Ntarsis has a box $B$ with side lengths $x$, $y$, and $z$. It lies in the 3D coordinate plane, extending from $(0,0,0)$ to $(x,y,z)$.

Ntarsis has a secret box $S$. He wants to choose its dimensions such that all side lengths are positive integers, and the volume of $S$ is $k$. He can place $S$ somewhere within $B$ such that:

• $S$ is parallel to all axes.
• every corner of $S$ lies on an integer coordinate.

$S$ is magical, so when placed at an integer location inside $B$, it will not fall to the ground.

Among all possible ways to choose the dimensions of $S$, determine the maximum number of distinct locations he can choose to place his secret box $S$ inside $B$. Ntarsis does not rotate $S$ once its side lengths are selected.

The first line consists of an integer $t$, the number of test cases ($1 \leq t \leq 2000$). The description of the test cases follows.
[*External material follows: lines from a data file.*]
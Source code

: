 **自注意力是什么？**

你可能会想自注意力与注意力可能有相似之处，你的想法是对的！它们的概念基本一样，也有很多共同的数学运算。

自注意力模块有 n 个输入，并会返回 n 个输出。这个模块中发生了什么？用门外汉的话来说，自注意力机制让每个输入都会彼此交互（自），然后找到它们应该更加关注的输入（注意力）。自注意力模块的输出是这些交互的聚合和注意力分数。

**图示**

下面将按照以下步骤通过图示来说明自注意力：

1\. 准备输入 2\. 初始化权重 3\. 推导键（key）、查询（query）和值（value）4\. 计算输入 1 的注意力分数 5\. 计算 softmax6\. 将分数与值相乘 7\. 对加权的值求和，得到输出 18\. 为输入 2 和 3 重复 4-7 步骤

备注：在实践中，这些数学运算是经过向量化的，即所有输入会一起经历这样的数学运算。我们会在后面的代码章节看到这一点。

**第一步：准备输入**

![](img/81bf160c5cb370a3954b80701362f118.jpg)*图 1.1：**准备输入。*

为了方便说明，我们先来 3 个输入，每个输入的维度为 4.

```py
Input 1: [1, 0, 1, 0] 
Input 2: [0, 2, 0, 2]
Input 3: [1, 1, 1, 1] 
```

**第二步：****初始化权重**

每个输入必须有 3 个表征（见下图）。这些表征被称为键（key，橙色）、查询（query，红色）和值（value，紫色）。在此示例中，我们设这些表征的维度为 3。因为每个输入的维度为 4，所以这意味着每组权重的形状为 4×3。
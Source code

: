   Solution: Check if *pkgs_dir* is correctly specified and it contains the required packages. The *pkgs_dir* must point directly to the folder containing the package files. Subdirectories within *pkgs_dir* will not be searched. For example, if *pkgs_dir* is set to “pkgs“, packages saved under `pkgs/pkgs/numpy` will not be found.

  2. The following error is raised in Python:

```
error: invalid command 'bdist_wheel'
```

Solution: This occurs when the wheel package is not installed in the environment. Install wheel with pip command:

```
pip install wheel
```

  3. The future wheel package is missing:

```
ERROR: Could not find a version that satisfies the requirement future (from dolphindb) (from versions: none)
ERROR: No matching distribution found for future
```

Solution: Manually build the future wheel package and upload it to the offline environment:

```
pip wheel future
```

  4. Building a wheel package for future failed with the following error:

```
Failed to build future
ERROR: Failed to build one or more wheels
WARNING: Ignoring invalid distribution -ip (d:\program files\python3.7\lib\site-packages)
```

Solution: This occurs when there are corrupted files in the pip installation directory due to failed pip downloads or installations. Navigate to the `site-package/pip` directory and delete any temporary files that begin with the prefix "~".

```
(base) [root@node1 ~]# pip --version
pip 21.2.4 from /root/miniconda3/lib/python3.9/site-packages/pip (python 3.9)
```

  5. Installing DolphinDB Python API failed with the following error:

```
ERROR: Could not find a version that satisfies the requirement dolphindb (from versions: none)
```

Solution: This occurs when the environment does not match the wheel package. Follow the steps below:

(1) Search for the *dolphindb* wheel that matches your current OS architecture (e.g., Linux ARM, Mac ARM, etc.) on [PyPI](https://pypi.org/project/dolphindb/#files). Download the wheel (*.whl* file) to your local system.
The first and only line of each test case contains four integers $x, y, z$ and $k$ ($1 \leq x, y, z \leq 2000$, $1 \leq k \leq x \cdot y \cdot z$).

It is guaranteed the sum of all $x$, sum of all $y$, and sum of all $z$ do not exceed $2000$ over all test cases.

Note that $k$ may not fit in a standard 32-bit integer data type.

For each test case, output the answer as an integer on a new line. If there is no way to select the dimensions of $S$ so it fits in $B$, output $0$.